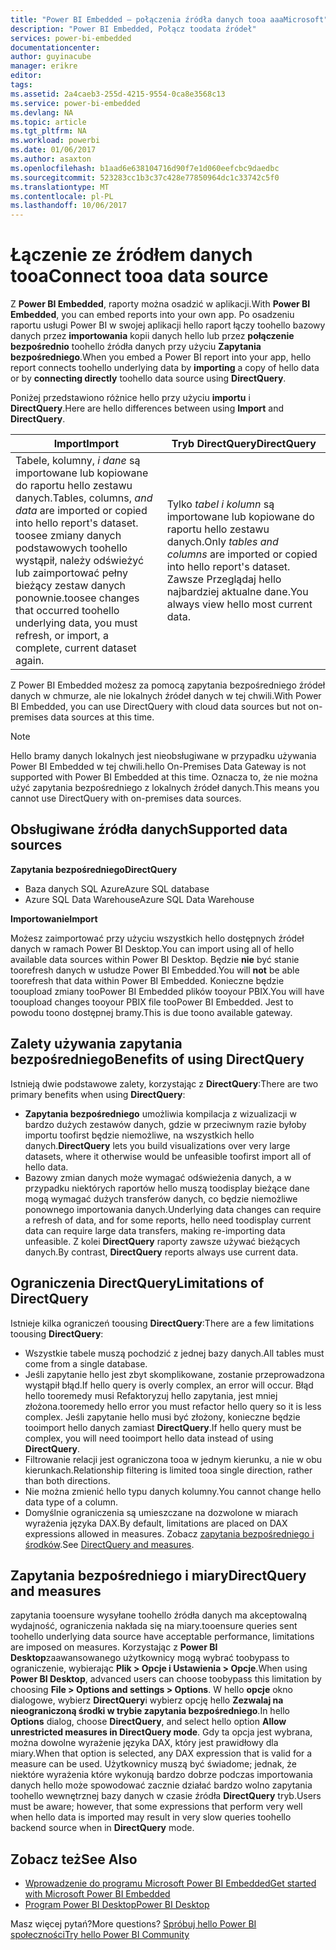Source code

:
```yaml
---
title: "Power BI Embedded — połączenia źródła danych tooa aaaMicrosoft"
description: "Power BI Embedded, Połącz toodata źródeł"
services: power-bi-embedded
documentationcenter: 
author: guyinacube
manager: erikre
editor: 
tags: 
ms.assetid: 2a4caeb3-255d-4215-9554-0ca8e3568c13
ms.service: power-bi-embedded
ms.devlang: NA
ms.topic: article
ms.tgt_pltfrm: NA
ms.workload: powerbi
ms.date: 01/06/2017
ms.author: asaxton
ms.openlocfilehash: b1aad6e638104716d90f7e1d060eefcbc9daedbc
ms.sourcegitcommit: 523283cc1b3c37c428e77850964dc1c33742c5f0
ms.translationtype: MT
ms.contentlocale: pl-PL
ms.lasthandoff: 10/06/2017
---
```

# <a name="connect-tooa-data-source"></a><span data-ttu-id="35c89-103">Łączenie ze źródłem danych tooa</span><span class="sxs-lookup"><span data-stu-id="35c89-103">Connect tooa data source</span></span>
<span data-ttu-id="35c89-104">Z **Power BI Embedded**, raporty można osadzić w aplikacji.</span><span class="sxs-lookup"><span data-stu-id="35c89-104">With **Power BI Embedded**, you can embed reports into your own app.</span></span> <span data-ttu-id="35c89-105">Po osadzeniu raportu usługi Power BI w swojej aplikacji hello raport łączy toohello bazowy danych przez **importowania** kopii danych hello lub przez **połączenie bezpośrednio** toohello źródła danych przy użyciu  **Zapytania bezpośredniego**.</span><span class="sxs-lookup"><span data-stu-id="35c89-105">When you embed a Power BI report into your app, hello report connects toohello underlying data by **importing** a copy of hello data or by **connecting directly** toohello data source using **DirectQuery**.</span></span>

<span data-ttu-id="35c89-106">Poniżej przedstawiono różnice hello przy użyciu **importu** i **DirectQuery**.</span><span class="sxs-lookup"><span data-stu-id="35c89-106">Here are hello differences between using **Import** and **DirectQuery**.</span></span>

| <span data-ttu-id="35c89-107">Import</span><span class="sxs-lookup"><span data-stu-id="35c89-107">Import</span></span> | <span data-ttu-id="35c89-108">Tryb DirectQuery</span><span class="sxs-lookup"><span data-stu-id="35c89-108">DirectQuery</span></span> |
| --- | --- |
| <span data-ttu-id="35c89-109">Tabele, kolumny, *i dane* są importowane lub kopiowane do raportu hello zestawu danych.</span><span class="sxs-lookup"><span data-stu-id="35c89-109">Tables, columns, *and data* are imported or copied into hello report's dataset.</span></span> <span data-ttu-id="35c89-110">toosee zmiany danych podstawowych toohello wystąpił, należy odświeżyć lub zaimportować pełny bieżący zestaw danych ponownie.</span><span class="sxs-lookup"><span data-stu-id="35c89-110">toosee changes that occurred toohello underlying data, you must refresh, or import, a complete, current dataset again.</span></span> |<span data-ttu-id="35c89-111">Tylko *tabel i kolumn* są importowane lub kopiowane do raportu hello zestawu danych.</span><span class="sxs-lookup"><span data-stu-id="35c89-111">Only *tables and columns* are imported or copied into hello report's dataset.</span></span> <span data-ttu-id="35c89-112">Zawsze Przeglądaj hello najbardziej aktualne dane.</span><span class="sxs-lookup"><span data-stu-id="35c89-112">You always view hello most current data.</span></span> |

<span data-ttu-id="35c89-113">Z Power BI Embedded możesz za pomocą zapytania bezpośredniego źródeł danych w chmurze, ale nie lokalnych źródeł danych w tej chwili.</span><span class="sxs-lookup"><span data-stu-id="35c89-113">With Power BI Embedded, you can use DirectQuery with cloud data sources but not on-premises data sources at this time.</span></span>

> [!NOTE]
> <span data-ttu-id="35c89-114">Hello bramy danych lokalnych jest nieobsługiwane w przypadku używania Power BI Embedded w tej chwili.</span><span class="sxs-lookup"><span data-stu-id="35c89-114">hello On-Premises Data Gateway is not supported with Power BI Embedded at this time.</span></span> <span data-ttu-id="35c89-115">Oznacza to, że nie można użyć zapytania bezpośredniego z lokalnych źródeł danych.</span><span class="sxs-lookup"><span data-stu-id="35c89-115">This means you cannot use DirectQuery with on-premises data sources.</span></span>

## <a name="supported-data-sources"></a><span data-ttu-id="35c89-116">Obsługiwane źródła danych</span><span class="sxs-lookup"><span data-stu-id="35c89-116">Supported data sources</span></span>

<span data-ttu-id="35c89-117">**Zapytania bezpośredniego**</span><span class="sxs-lookup"><span data-stu-id="35c89-117">**DirectQuery**</span></span>
* <span data-ttu-id="35c89-118">Baza danych SQL Azure</span><span class="sxs-lookup"><span data-stu-id="35c89-118">Azure SQL database</span></span>
* <span data-ttu-id="35c89-119">Azure SQL Data Warehouse</span><span class="sxs-lookup"><span data-stu-id="35c89-119">Azure SQL Data Warehouse</span></span>

<span data-ttu-id="35c89-120">**Importowanie**</span><span class="sxs-lookup"><span data-stu-id="35c89-120">**Import**</span></span>

<span data-ttu-id="35c89-121">Możesz zaimportować przy użyciu wszystkich hello dostępnych źródeł danych w ramach Power BI Desktop.</span><span class="sxs-lookup"><span data-stu-id="35c89-121">You can import using all of hello available data sources within Power BI Desktop.</span></span> <span data-ttu-id="35c89-122">Będzie **nie** być stanie toorefresh danych w usłudze Power BI Embedded.</span><span class="sxs-lookup"><span data-stu-id="35c89-122">You will **not** be able toorefresh that data within Power BI Embedded.</span></span> <span data-ttu-id="35c89-123">Konieczne będzie tooupload zmiany tooPower BI Embedded plików tooyour PBIX.</span><span class="sxs-lookup"><span data-stu-id="35c89-123">You will have tooupload changes tooyour PBIX file tooPower BI Embedded.</span></span> <span data-ttu-id="35c89-124">Jest to powodu toono dostępnej bramy.</span><span class="sxs-lookup"><span data-stu-id="35c89-124">This is due toono available gateway.</span></span> 

## <a name="benefits-of-using-directquery"></a><span data-ttu-id="35c89-125">Zalety używania zapytania bezpośredniego</span><span class="sxs-lookup"><span data-stu-id="35c89-125">Benefits of using DirectQuery</span></span>
<span data-ttu-id="35c89-126">Istnieją dwie podstawowe zalety, korzystając z **DirectQuery**:</span><span class="sxs-lookup"><span data-stu-id="35c89-126">There are two primary benefits when using **DirectQuery**:</span></span>

* <span data-ttu-id="35c89-127">**Zapytania bezpośredniego** umożliwia kompilacja z wizualizacji w bardzo dużych zestawów danych, gdzie w przeciwnym razie byłoby importu toofirst będzie niemożliwe, na wszystkich hello danych.</span><span class="sxs-lookup"><span data-stu-id="35c89-127">**DirectQuery** lets you build visualizations over very large datasets, where it otherwise would be unfeasible toofirst import all of hello data.</span></span>
* <span data-ttu-id="35c89-128">Bazowy zmian danych może wymagać odświeżenia danych, a w przypadku niektórych raportów hello muszą toodisplay bieżące dane mogą wymagać dużych transferów danych, co będzie niemożliwe ponownego importowania danych.</span><span class="sxs-lookup"><span data-stu-id="35c89-128">Underlying data changes can require a refresh of data, and for some reports, hello need toodisplay current data can require large data transfers, making re-importing data unfeasible.</span></span> <span data-ttu-id="35c89-129">Z kolei **DirectQuery** raporty zawsze używać bieżących danych.</span><span class="sxs-lookup"><span data-stu-id="35c89-129">By contrast, **DirectQuery** reports always use current data.</span></span>

## <a name="limitations-of-directquery"></a><span data-ttu-id="35c89-130">Ograniczenia DirectQuery</span><span class="sxs-lookup"><span data-stu-id="35c89-130">Limitations of DirectQuery</span></span>
   <span data-ttu-id="35c89-131">Istnieje kilka ograniczeń toousing **DirectQuery**:</span><span class="sxs-lookup"><span data-stu-id="35c89-131">There are a few limitations toousing **DirectQuery**:</span></span>

* <span data-ttu-id="35c89-132">Wszystkie tabele muszą pochodzić z jednej bazy danych.</span><span class="sxs-lookup"><span data-stu-id="35c89-132">All tables must come from a single database.</span></span>
* <span data-ttu-id="35c89-133">Jeśli zapytanie hello jest zbyt skomplikowane, zostanie przeprowadzona wystąpił błąd.</span><span class="sxs-lookup"><span data-stu-id="35c89-133">If hello query is overly complex, an error will occur.</span></span> <span data-ttu-id="35c89-134">Błąd hello tooremedy musi Refaktoryzuj hello zapytania, jest mniej złożona.</span><span class="sxs-lookup"><span data-stu-id="35c89-134">tooremedy hello error you must refactor hello query so it is less complex.</span></span> <span data-ttu-id="35c89-135">Jeśli zapytanie hello musi być złożony, konieczne będzie tooimport hello danych zamiast **DirectQuery**.</span><span class="sxs-lookup"><span data-stu-id="35c89-135">If hello query must be complex, you will need tooimport hello data instead of using **DirectQuery**.</span></span>
* <span data-ttu-id="35c89-136">Filtrowanie relacji jest ograniczona tooa w jednym kierunku, a nie w obu kierunkach.</span><span class="sxs-lookup"><span data-stu-id="35c89-136">Relationship filtering is limited tooa single direction, rather than both directions.</span></span>
* <span data-ttu-id="35c89-137">Nie można zmienić hello typu danych kolumny.</span><span class="sxs-lookup"><span data-stu-id="35c89-137">You cannot change hello data type of a column.</span></span>
* <span data-ttu-id="35c89-138">Domyślnie ograniczenia są umieszczane na dozwolone w miarach wyrażenia języka DAX.</span><span class="sxs-lookup"><span data-stu-id="35c89-138">By default, limitations are placed on DAX expressions allowed in measures.</span></span> <span data-ttu-id="35c89-139">Zobacz [zapytania bezpośredniego i środków](#measures).</span><span class="sxs-lookup"><span data-stu-id="35c89-139">See [DirectQuery and measures](#measures).</span></span>

<a name="measures"/>

## <a name="directquery-and-measures"></a><span data-ttu-id="35c89-140">Zapytania bezpośredniego i miary</span><span class="sxs-lookup"><span data-stu-id="35c89-140">DirectQuery and measures</span></span>
<span data-ttu-id="35c89-141">zapytania tooensure wysyłane toohello źródła danych ma akceptowalną wydajność, ograniczenia nakłada się na miary.</span><span class="sxs-lookup"><span data-stu-id="35c89-141">tooensure queries sent toohello underlying data source have acceptable performance, limitations are imposed on measures.</span></span> <span data-ttu-id="35c89-142">Korzystając z **Power BI Desktop**zaawansowanego użytkownicy mogą wybrać toobypass to ograniczenie, wybierając **Plik > Opcje i Ustawienia > Opcje**.</span><span class="sxs-lookup"><span data-stu-id="35c89-142">When using **Power BI Desktop**, advanced users can choose toobypass this limitation by choosing **File > Options and settings > Options**.</span></span> <span data-ttu-id="35c89-143">W hello **opcje** okno dialogowe, wybierz **DirectQuery**i wybierz opcję hello **Zezwalaj na nieograniczoną środki w trybie zapytania bezpośredniego**.</span><span class="sxs-lookup"><span data-stu-id="35c89-143">In hello **Options** dialog, choose **DirectQuery**, and select hello option **Allow unrestricted measures in DirectQuery mode**.</span></span> <span data-ttu-id="35c89-144">Gdy ta opcja jest wybrana, można dowolne wyrażenie języka DAX, który jest prawidłowy dla miary.</span><span class="sxs-lookup"><span data-stu-id="35c89-144">When that option is selected, any DAX expression that is valid for a measure can be used.</span></span> <span data-ttu-id="35c89-145">Użytkownicy muszą być świadome; jednak, że niektóre wyrażenia które wykonują bardzo dobrze podczas importowania danych hello może spowodować zacznie działać bardzo wolno zapytania toohello wewnętrznej bazy danych w czasie źródła **DirectQuery** tryb.</span><span class="sxs-lookup"><span data-stu-id="35c89-145">Users must be aware; however, that some expressions that perform very well when hello data is imported may result in very slow queries toohello backend source when in **DirectQuery** mode.</span></span> 

## <a name="see-also"></a><span data-ttu-id="35c89-146">Zobacz też</span><span class="sxs-lookup"><span data-stu-id="35c89-146">See Also</span></span>
* [<span data-ttu-id="35c89-147">Wprowadzenie do programu Microsoft Power BI Embedded</span><span class="sxs-lookup"><span data-stu-id="35c89-147">Get started with Microsoft Power BI Embedded</span></span>](power-bi-embedded-get-started.md)
* [<span data-ttu-id="35c89-148">Program Power BI Desktop</span><span class="sxs-lookup"><span data-stu-id="35c89-148">Power BI Desktop</span></span>](https://powerbi.microsoft.com/documentation/powerbi-desktop-get-the-desktop/)

<span data-ttu-id="35c89-149">Masz więcej pytań?</span><span class="sxs-lookup"><span data-stu-id="35c89-149">More questions?</span></span> [<span data-ttu-id="35c89-150">Spróbuj hello Power BI społeczności</span><span class="sxs-lookup"><span data-stu-id="35c89-150">Try hello Power BI Community</span></span>](http://community.powerbi.com/)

☆ ☆ ☆

== TASK DIRECTIONS ==
Say how many lines above contain the string "importu", writing only the number.

== SOLUTION TO THE PROBLEM ==
2